Recall that the (geodesic) distance on the unit sphere $S^n$ is given by $$ d(p, q) = \arccos \langle p, q \rangle. $$
Let $f_r = f : \mathbb{R}^2 \to S^3$ be defined by
$$f(\theta, \phi) = \left(r \cos \theta, r \sin \theta, \sqrt{1-r^2} \cos \phi, \sqrt{1-r^2} \sin \phi \right),$$
where $r \in (0,1)$ is a parameter, and consider $M = M_r$ to be the image of $f$, which is a 2-torus. My question is: what is (are) the point(s) in the sphere that is (are) the furthest away from $M$? Due to the symmetry of the problem, I suspect it is either $e_1 = (1,0,0,0)$ or $e_3 = (0,0,1,0)$, depending on whether $r \leq \sqrt{1-r^2}$ or $r \geq \sqrt{1-r^2}$. However, I am unable to prove it. Any help would be appreciated :)

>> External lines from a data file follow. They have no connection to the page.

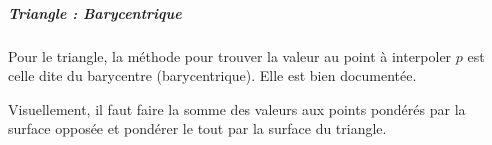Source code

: \subparagraph{Triangle : Barycentrique}

Pour le triangle, la méthode pour trouver la valeur au point à interpoler \( p \) est celle dite du barycentre (barycentrique).
Elle est bien documentée.

Visuellement, il faut faire la somme des valeurs aux points pondérés par la surface opposée et pondérer le tout par la surface du triangle.

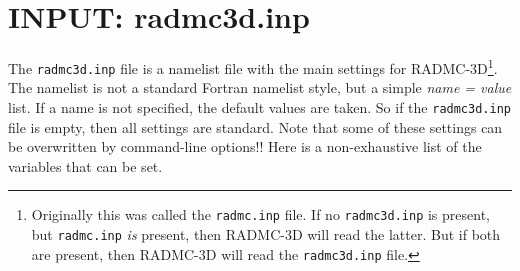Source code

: \documentclass{report}
\begin{document}
\section{INPUT: radmc3d.inp}
\label{sec-radmc-inp}
The {\small\tt radmc3d.inp} file is a namelist file with the main settings
for RADMC-3D\footnote{Originally this was called the {\small\tt radmc.inp}
  file. If no {\small\tt radmc3d.inp} is present, but {\small\tt radmc.inp}
  {\em is} present, then RADMC-3D will read the latter. But if both are
  present, then RADMC-3D will read the {\small\tt radmc3d.inp} file.}. The
namelist is not a standard Fortran namelist style, but a simple {\em name =
  value} list. If a name is not specified, the default values are taken.  So
if the {\small\tt radmc3d.inp} file is empty, then all settings are
standard.  Note that some of these settings can be overwritten by
command-line options!!  Here is a non-exhaustive list of the variables that
can be set.
\end{document}
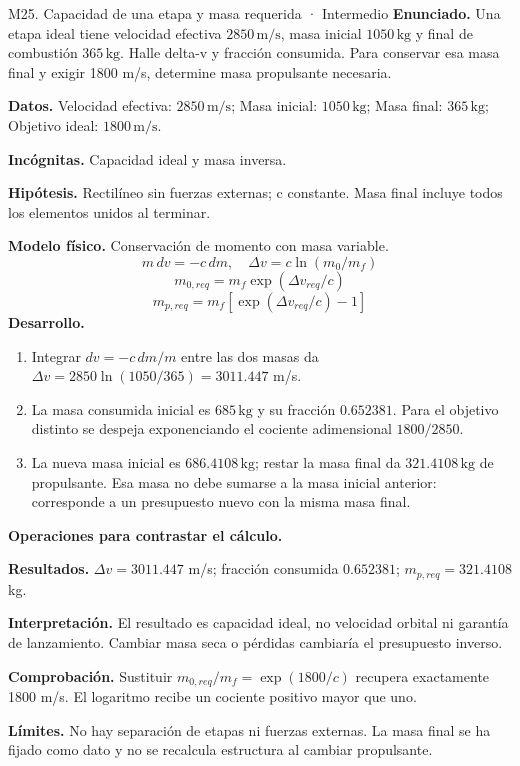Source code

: \begin{studiumworked}{M25. Capacidad de una etapa y masa requerida · Intermedio}
\textbf{Enunciado.} Una etapa ideal tiene velocidad efectiva $2850\,\mathrm{m/s}$, masa inicial $1050\,\mathrm{kg}$ y final de combustión $365\,\mathrm{kg}$. Halle delta-v y fracción consumida. Para conservar esa masa final y exigir 1800 m/s, determine masa propulsante necesaria.

\textbf{Datos.} Velocidad efectiva: $2850\,\mathrm{m/s}$; Masa inicial: $1050\,\mathrm{kg}$; Masa final: $365\,\mathrm{kg}$; Objetivo ideal: $1800\,\mathrm{m/s}$.

\textbf{Incógnitas.} Capacidad ideal y masa inversa.

\textbf{Hipótesis.} Rectilíneo sin fuerzas externas; c constante. Masa final incluye todos los elementos unidos al terminar.

\textbf{Modelo físico.} Conservación de momento con masa variable.
\[m\,dv=-c\,dm,\quad \Delta v=c\ln(m_0/m_f)\]
\[m_{0,req}=m_f\exp(\Delta v_{req}/c)\]
\[m_{p,req}=m_f[\exp(\Delta v_{req}/c)-1]\]
\textbf{Desarrollo.}
\begin{enumerate}
\item Integrar $dv=-c\,dm/m$ entre las dos masas da $\Delta v=2850\ln(1050/365)=3011.447$ m/s.
\item La masa consumida inicial es $685\,\mathrm{kg}$ y su fracción $0.652381$. Para el objetivo distinto se despeja exponenciando el cociente adimensional $1800/2850$.
\item La nueva masa inicial es $686.4108\,\mathrm{kg}$; restar la masa final da $321.4108\,\mathrm{kg}$ de propulsante. Esa masa no debe sumarse a la masa inicial anterior: corresponde a un presupuesto nuevo con la misma masa final.
\end{enumerate}
\textbf{Operaciones para contrastar el cálculo.}

\textbf{Resultados.} $\Delta v=3011.447$ m/s; fracción consumida $0.652381$; $m_{p,req}=321.4108$ kg.

\textbf{Interpretación.} El resultado es capacidad ideal, no velocidad orbital ni garantía de lanzamiento. Cambiar masa seca o pérdidas cambiaría el presupuesto inverso.

\textbf{Comprobación.} Sustituir $m_{0,req}/m_f=\exp(1800/c)$ recupera exactamente 1800 m/s. El logaritmo recibe un cociente positivo mayor que uno.

\textbf{Límites.} No hay separación de etapas ni fuerzas externas. La masa final se ha fijado como dato y no se recalcula estructura al cambiar propulsante.
\end{studiumworked}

First note that the tori foliate all of $S^3$ (with degeneracy to circles at $r=0,1$), so we can use $r,\theta,\phi$ as coordinates. In these coordinates the inner product appearing in the distance function is (using an angle difference identity): $$\langle (r,\theta,\phi),(r',\theta',\phi') \rangle = r r' \cos(\theta - \theta') + \sqrt{1-r^2}\sqrt{1-r'^2}\cos(\phi - \phi').$$
Let's call the $r$ from your question $R$, so that we're trying to find the point $p = (r_0, \theta_0, \phi_0)$ maximizing distance from the torus given by $r=R$. The inner product formula makes it clear that the closest point on the torus to $p$ will be $(R,\theta_0, \phi_0)$, so we just need to choose $r_0 \in [0,1]$ minimizing $r_0 R + \sqrt{1-r_0^2}\sqrt{1-R^2}$.
If you differentiate this expression you'll see that the only critical point on $[0,1]$ is the maximum at $r_0=R$; so as suspected the solution is either the circle at $r_0 = 0$ or the circle at $r_0 = 1$.